§ **What to work on**: Take every line containing "food" from the material and copy it.

§ **Source material**:
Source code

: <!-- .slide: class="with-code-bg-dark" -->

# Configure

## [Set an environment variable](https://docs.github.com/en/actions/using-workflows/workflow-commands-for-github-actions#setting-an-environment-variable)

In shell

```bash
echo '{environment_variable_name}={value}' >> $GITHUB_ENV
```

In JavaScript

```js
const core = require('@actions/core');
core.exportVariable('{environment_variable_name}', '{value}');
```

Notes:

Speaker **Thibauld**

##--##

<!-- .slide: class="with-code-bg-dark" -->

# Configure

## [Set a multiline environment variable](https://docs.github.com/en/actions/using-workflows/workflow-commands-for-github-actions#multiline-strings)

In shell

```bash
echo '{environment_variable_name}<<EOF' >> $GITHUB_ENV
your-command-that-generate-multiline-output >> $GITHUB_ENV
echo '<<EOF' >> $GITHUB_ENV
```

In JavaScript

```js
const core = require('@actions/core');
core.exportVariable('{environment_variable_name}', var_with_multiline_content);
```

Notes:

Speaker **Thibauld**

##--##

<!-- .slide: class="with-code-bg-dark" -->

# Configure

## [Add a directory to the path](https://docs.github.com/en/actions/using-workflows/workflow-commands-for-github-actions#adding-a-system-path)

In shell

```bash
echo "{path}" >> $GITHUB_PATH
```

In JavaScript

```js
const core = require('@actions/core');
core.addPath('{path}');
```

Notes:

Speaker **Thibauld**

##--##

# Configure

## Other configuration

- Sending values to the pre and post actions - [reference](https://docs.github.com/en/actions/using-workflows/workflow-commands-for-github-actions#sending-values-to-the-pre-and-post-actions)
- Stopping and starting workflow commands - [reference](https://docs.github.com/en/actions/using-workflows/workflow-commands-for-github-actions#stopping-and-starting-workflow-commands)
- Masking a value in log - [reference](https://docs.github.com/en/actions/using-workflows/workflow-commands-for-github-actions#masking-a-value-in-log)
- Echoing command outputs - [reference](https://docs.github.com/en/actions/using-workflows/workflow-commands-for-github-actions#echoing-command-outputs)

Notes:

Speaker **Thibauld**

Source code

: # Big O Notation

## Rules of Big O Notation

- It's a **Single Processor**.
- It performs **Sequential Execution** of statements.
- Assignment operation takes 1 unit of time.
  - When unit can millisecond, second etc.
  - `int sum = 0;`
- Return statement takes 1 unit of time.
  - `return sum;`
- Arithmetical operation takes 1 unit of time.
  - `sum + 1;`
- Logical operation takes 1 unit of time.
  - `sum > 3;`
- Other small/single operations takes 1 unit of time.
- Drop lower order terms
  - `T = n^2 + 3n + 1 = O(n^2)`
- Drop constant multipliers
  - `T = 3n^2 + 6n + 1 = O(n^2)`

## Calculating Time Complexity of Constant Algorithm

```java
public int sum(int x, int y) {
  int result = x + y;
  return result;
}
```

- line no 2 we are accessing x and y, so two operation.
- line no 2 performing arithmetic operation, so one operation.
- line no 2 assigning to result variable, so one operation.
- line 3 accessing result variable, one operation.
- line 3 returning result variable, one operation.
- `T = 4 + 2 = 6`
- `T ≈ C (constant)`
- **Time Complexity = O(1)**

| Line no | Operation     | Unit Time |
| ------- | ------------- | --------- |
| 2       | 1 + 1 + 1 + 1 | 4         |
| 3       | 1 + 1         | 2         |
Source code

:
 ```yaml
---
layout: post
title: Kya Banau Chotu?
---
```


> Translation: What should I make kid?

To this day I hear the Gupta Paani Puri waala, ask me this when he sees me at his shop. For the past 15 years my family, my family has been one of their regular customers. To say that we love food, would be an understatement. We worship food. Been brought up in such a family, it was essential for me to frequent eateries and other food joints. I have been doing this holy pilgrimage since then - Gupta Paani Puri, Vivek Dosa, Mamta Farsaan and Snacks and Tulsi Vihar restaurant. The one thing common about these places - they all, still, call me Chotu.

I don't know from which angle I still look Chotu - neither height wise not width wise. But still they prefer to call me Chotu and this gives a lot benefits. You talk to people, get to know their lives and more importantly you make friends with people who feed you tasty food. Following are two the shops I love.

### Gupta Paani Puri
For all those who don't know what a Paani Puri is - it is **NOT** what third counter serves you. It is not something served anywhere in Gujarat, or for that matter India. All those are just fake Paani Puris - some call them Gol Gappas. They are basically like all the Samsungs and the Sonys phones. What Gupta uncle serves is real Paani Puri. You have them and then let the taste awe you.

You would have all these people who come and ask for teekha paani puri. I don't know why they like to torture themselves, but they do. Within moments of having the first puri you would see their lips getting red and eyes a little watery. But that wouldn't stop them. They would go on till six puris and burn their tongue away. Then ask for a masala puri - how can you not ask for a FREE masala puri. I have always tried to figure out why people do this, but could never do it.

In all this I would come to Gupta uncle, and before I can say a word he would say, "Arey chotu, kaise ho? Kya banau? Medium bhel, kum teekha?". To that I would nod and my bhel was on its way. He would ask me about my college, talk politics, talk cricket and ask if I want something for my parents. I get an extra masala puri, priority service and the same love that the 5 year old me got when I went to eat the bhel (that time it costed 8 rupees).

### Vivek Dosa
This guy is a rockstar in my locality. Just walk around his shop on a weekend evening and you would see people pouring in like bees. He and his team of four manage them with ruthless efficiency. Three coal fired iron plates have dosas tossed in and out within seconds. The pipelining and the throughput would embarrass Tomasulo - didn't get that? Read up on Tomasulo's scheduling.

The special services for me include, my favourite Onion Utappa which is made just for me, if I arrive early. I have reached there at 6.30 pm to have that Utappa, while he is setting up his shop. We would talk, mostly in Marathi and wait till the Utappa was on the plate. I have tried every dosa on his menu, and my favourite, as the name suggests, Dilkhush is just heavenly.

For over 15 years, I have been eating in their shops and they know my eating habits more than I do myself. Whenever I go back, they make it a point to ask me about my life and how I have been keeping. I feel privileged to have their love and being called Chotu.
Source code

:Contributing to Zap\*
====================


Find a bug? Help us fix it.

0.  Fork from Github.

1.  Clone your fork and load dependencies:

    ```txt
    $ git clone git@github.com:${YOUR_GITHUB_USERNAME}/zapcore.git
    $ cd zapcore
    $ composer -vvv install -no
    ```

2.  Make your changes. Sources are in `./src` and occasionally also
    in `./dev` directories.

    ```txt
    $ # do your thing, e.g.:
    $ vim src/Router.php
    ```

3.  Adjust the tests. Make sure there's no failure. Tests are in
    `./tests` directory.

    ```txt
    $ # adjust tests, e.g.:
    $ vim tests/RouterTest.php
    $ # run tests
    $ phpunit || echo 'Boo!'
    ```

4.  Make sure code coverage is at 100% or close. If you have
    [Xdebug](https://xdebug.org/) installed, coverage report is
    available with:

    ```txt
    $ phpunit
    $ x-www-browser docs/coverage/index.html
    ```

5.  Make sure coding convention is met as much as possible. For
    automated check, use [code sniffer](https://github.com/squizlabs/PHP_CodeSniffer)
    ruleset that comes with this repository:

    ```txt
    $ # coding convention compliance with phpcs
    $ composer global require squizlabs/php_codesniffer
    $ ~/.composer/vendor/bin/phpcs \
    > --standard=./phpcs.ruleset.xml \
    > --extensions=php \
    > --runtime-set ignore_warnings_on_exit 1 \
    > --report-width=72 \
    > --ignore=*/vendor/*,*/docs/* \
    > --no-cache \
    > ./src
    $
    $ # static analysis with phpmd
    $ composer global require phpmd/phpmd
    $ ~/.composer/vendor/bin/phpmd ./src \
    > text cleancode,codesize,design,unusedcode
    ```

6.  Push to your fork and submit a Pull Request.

...

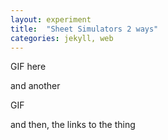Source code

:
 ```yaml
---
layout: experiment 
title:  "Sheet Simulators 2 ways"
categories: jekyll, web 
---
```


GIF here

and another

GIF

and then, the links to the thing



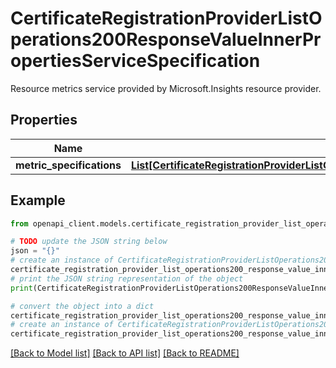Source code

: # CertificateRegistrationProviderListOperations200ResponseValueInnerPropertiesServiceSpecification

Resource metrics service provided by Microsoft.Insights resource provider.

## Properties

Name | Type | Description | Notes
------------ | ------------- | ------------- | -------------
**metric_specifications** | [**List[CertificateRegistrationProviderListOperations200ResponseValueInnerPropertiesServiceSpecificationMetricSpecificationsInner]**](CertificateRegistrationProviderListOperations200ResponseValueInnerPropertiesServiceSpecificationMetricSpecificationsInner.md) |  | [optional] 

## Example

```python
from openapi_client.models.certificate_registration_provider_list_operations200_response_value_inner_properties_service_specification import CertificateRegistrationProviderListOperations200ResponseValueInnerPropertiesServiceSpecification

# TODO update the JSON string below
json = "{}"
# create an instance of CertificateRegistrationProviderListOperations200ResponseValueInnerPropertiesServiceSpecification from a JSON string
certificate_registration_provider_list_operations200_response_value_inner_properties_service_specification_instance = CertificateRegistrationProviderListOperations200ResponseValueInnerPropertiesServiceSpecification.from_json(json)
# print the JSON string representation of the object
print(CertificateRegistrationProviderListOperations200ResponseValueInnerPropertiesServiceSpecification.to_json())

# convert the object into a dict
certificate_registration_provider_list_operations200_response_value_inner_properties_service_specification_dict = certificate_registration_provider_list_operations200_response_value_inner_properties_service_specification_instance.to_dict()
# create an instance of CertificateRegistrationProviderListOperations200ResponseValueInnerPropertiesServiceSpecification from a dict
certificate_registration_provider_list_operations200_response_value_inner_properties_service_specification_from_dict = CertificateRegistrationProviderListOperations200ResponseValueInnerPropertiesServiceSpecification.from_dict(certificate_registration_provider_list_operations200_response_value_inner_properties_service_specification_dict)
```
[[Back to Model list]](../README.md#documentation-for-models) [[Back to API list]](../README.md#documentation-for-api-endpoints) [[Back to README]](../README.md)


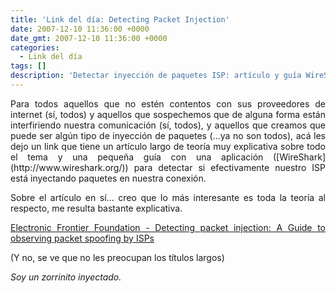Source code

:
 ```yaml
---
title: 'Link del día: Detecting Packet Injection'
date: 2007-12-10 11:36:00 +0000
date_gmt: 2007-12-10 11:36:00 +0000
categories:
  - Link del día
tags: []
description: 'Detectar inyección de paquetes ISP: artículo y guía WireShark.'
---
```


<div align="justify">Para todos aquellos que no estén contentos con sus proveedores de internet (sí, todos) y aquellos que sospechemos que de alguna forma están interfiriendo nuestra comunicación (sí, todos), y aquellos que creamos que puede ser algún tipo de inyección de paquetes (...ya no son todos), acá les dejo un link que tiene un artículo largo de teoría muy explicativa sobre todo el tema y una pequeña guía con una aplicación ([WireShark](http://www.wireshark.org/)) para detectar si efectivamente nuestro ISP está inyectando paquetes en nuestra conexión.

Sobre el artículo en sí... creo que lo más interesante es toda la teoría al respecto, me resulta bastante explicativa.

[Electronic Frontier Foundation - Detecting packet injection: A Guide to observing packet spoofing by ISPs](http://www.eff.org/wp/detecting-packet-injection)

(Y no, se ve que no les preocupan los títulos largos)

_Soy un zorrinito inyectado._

§ **Response area**:
To this day I hear the Gupta Paani Puri waala, ask me this when he sees me at his shop. For the past 15 years my family, my family has been one of their regular customers. To say that we love food, would be an understatement. We worship food. Been brought up in such a family, it was essential for me to frequent eateries and other food joints. I have been doing this holy pilgrimage since then - Gupta Paani Puri, Vivek Dosa, Mamta Farsaan and Snacks and Tulsi Vihar restaurant. The one thing common about these places - they all, still, call me Chotu.
I don't know from which angle I still look Chotu - neither height wise not width wise. But still they prefer to call me Chotu and this gives a lot benefits. You talk to people, get to know their lives and more importantly you make friends with people who feed you tasty food. Following are two the shops I love.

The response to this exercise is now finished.